[[ RECORD EXCERPTS, beginning ]]

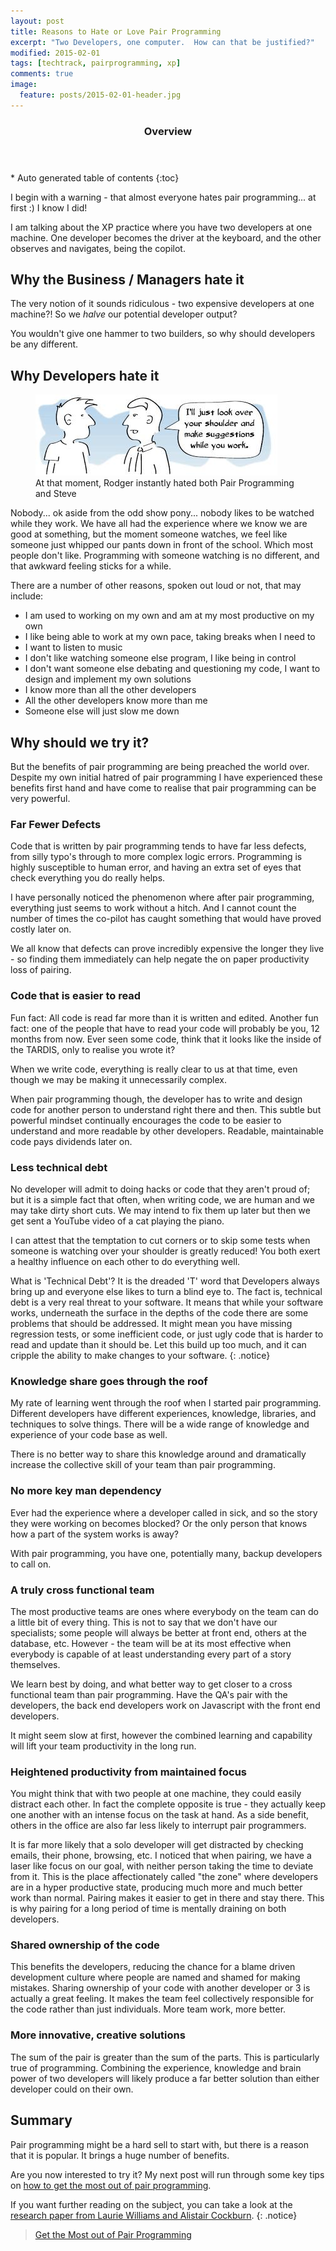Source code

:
 ```yaml
---
layout: post
title: Reasons to Hate or Love Pair Programming
excerpt: "Two Developers, one computer.  How can that be justified?"
modified: 2015-02-01
tags: [techtrack, pairprogramming, xp]
comments: true
image:
  feature: posts/2015-02-01-header.jpg
---
```


<section id="table-of-contents" class="toc">
  <header>
    <h3>Overview</h3>
  </header>
<div id="drawer" markdown="1">
*  Auto generated table of contents
{:toc}
</div>
</section><!-- /#table-of-contents -->

I begin with a warning - that almost everyone hates pair programming... at first :)  I know I did!

I am talking about the XP practice where you have two developers at one machine.  One developer becomes the driver at the keyboard, and the other observes and navigates, being the copilot.

## Why the Business / Managers hate it

The very notion of it sounds ridiculous - two expensive developers at one machine?!  So we *halve* our potential developer output?

You wouldn't give one hammer to two builders, so why should developers be any different.

## Why Developers hate it

<figure>
<img src="../images/posts/2015-02-01-copilot.png">
<figcaption>At that moment, Rodger instantly hated both Pair Programming and Steve</figcaption>
</figure>

Nobody... ok aside from the odd show pony... nobody likes to be watched while they work.  We have all had the experience where we know we are good at something, but the moment someone watches, we feel like someone just whipped our pants down in front of the school.  Which most people don't like.  Programming with someone watching is no different, and that awkward feeling sticks for a while.

There are a number of other reasons, spoken out loud or not, that may include:

* I am used to working on my own and am at my most productive on my own
* I like being able to work at my own pace, taking breaks when I need to
* I want to listen to music
* I don't like watching someone else program, I like being in control
* I don't want someone else debating and questioning my code, I want to design and implement my own solutions
* I know more than all the other developers
* All the other developers know more than me
* Someone else will just slow me down

## Why should we try it?

But the benefits of pair programming are being preached the world over.  Despite my own initial hatred of pair programming I have experienced these benefits first hand and have come to realise that pair programming can be very powerful.


### Far Fewer Defects

Code that is written by pair programming tends to have far less defects, from silly typo's through to more complex logic errors.  Programming is highly susceptible to human error, and having an extra set of eyes that check everything you do really helps.

I have personally noticed the phenomenon where after pair programming, everything just seems to work without a hitch.  And I cannot count the number of times the co-pilot has caught something that would have proved costly later on.

We all know that defects can prove incredibly expensive the longer they live - so finding them immediately can help negate the on paper productivity loss of pairing.

### Code that is easier to read

Fun fact: All code is read far more than it is written and edited.  Another fun fact: one of the people that have to read your code will probably be you, 12 months from now.  Ever seen some code, think that it looks like the inside of the TARDIS, only to realise you wrote it?

When we write code, everything is really clear to us at that time, even though we may be making it unnecessarily complex.

When pair programming though, the developer has to write and design code for another person to understand right there and then.  This subtle but powerful mindset continually encourages the code to be easier to understand and more readable by other developers.  Readable, maintainable code pays dividends later on.

### Less technical debt

No developer will admit to doing hacks or code that they aren't proud of; but it is a simple fact that often, when writing code, we are human and we may take dirty short cuts.  We may intend to fix them up later but then we get sent a YouTube video of a cat playing the piano.

I can attest that the temptation to cut corners or to skip some tests when someone is watching over your shoulder is greatly reduced!  You both exert a healthy influence on each other to do everything well.

What is  'Technical Debt'?  It is the dreaded 'T' word that Developers always bring up and everyone else likes to turn a blind eye to.  The fact is, technical debt is a very real threat to your software.  It means that while your software works, underneath the surface in the depths of the code there are some problems that should be addressed.  It might mean you have missing regression tests, or some inefficient code, or just ugly code that is harder to read and update than it should be.  Let this build up too much, and it can cripple the ability to make changes to your software.
{: .notice}

### Knowledge share goes through the roof

My rate of learning went through the roof when I started pair programming.  Different developers have different experiences, knowledge, libraries, and techniques to solve things.  There will be a wide range of knowledge and experience of your code base as well.

There is no better way to share this knowledge around and dramatically increase the collective skill of your team than pair programming.

### No more key man dependency

Ever had the experience where a developer called in sick, and so the story they were working on becomes blocked?  Or the only person that knows how a part of the system works is away?

With pair programming, you have one, potentially many, backup developers to call on.

### A truly cross functional team

The most productive teams are ones where everybody on the team can do a little bit of every thing.  This is not to say that we don't have our specialists; some people will always be better at front end, others at the database, etc.  However - the team will be at its most effective when everybody is capable of at least understanding every part of a story themselves.

We learn best by doing, and what better way to get closer to a cross functional team than pair programming.  Have the QA's pair with the developers, the back end developers work on Javascript with the front end developers.

It might seem slow at first, however the combined learning and capability will lift your team productivity in the long run.

### Heightened productivity from maintained focus

You might think that with two people at one machine, they could easily distract each other.  In fact the complete opposite is true - they actually keep one another with an intense focus on the task at hand.  As a side benefit, others in the office are also far less likely to interrupt pair programmers.

It is far more likely that a solo developer will get distracted by checking emails, their phone, browsing, etc.  I noticed that when pairing, we have a laser like focus on our goal, with neither person taking the time to deviate from it.  This is the place affectionately called "the zone" where developers are in a hyper productive state, producing much more and much better work than normal.  Pairing makes it easier to get in there and stay there.  This is why pairing for a long period of time is mentally draining on both developers.

### Shared ownership of the code

This benefits the developers, reducing the chance for a blame driven development culture where people are named and shamed for making mistakes.  Sharing ownership of your code with another developer or 3 is actually a great feeling.  It makes the team feel collectively responsible for the code rather than just individuals.  More team work, more better.

### More innovative, creative solutions

The sum of the pair is greater than the sum of the parts.  This is particularly true of programming.  Combining the experience, knowledge and brain power of two developers will likely produce a far better solution than either developer could on their own.

## Summary

Pair programming might be a hard sell to start with, but there is a reason that it is popular.  It brings a huge number of benefits.

Are you now interested to try it?  My next post will run through some key tips on <a href="../pair-programming-tips">how to get the most out of pair programming</a>.

If you want further reading on the subject, you can take a look at the <a href="http://collaboration.csc.ncsu.edu/laurie/Papers/ESE%20WilliamsPairProgramming_V2.pdf" target="_blank">research paper from Laurie Williams and Alistair Cockburn</a>.
{: .notice}

> <a href="../pair-programming-tips">Get the Most out of Pair Programming</a>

[[ RECORD EXCERPTS, end ]]

[GOAL OF THE EXERCISE]: In the listing, how many lines hold "design"? Answer with a bare number.

[WRITTEN SOLUTION]: 2